**THE PROBLEM:**
Return only that part of the material below which starts with the line containing "Sonny Klotz - Jean-Didier" and goes on through the line containing "Les réseaux phyiques", restated exactly.

= Beginning of Section =

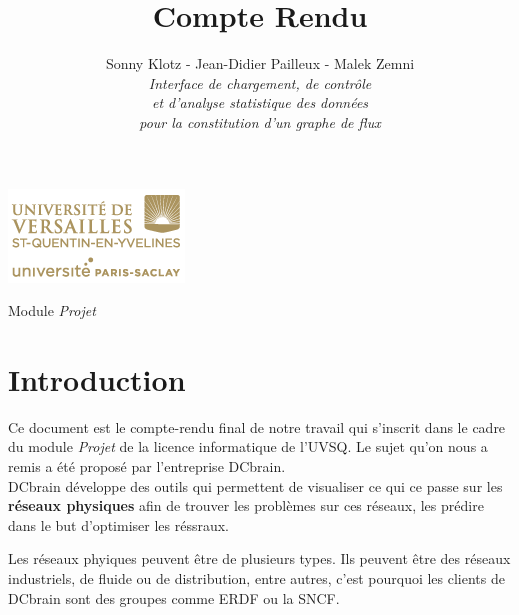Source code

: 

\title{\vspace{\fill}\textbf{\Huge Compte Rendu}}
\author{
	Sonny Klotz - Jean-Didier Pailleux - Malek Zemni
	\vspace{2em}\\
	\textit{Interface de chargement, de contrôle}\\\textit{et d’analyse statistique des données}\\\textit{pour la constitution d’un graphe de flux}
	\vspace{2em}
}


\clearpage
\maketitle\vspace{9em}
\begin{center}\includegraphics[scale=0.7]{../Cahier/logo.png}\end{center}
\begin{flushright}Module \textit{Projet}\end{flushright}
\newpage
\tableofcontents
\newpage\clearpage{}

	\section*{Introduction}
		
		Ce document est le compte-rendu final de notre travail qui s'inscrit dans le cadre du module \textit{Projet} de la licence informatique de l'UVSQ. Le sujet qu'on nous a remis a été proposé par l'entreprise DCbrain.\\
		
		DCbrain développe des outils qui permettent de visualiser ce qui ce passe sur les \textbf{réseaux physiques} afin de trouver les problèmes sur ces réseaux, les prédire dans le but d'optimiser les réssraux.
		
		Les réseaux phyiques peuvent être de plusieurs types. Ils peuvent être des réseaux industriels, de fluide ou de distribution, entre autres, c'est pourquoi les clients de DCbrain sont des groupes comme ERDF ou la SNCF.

= End of Section =
= Beginning of Section =

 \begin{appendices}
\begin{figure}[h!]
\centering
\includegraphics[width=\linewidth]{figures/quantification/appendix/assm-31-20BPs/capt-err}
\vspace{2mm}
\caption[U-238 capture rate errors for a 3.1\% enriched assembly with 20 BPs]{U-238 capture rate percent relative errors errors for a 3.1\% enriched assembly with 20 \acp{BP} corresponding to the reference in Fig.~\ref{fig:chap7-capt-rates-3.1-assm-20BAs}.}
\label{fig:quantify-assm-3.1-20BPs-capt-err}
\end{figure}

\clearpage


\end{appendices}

= End of Section =

**RESULT:**
	Sonny Klotz - Jean-Didier Pailleux - Malek Zemni
	\vspace{2em}\\
	\textit{Interface de chargement, de contrôle}\\\textit{et d’analyse statistique des données}\\\textit{pour la constitution d’un graphe de flux}
	\vspace{2em}
}


\clearpage
\maketitle\vspace{9em}
\begin{center}\includegraphics[scale=0.7]{../Cahier/logo.png}\end{center}
\begin{flushright}Module \textit{Projet}\end{flushright}
\newpage
\tableofcontents
\newpage\clearpage{}

	\section*{Introduction}
		
		Ce document est le compte-rendu final de notre travail qui s'inscrit dans le cadre du module \textit{Projet} de la licence informatique de l'UVSQ. Le sujet qu'on nous a remis a été proposé par l'entreprise DCbrain.\\
		
		DCbrain développe des outils qui permettent de visualiser ce qui ce passe sur les \textbf{réseaux physiques} afin de trouver les problèmes sur ces réseaux, les prédire dans le but d'optimiser les réssraux.
		
		Les réseaux phyiques peuvent être de plusieurs types. Ils peuvent être des réseaux industriels, de fluide ou de distribution, entre autres, c'est pourquoi les clients de DCbrain sont des groupes comme ERDF ou la SNCF.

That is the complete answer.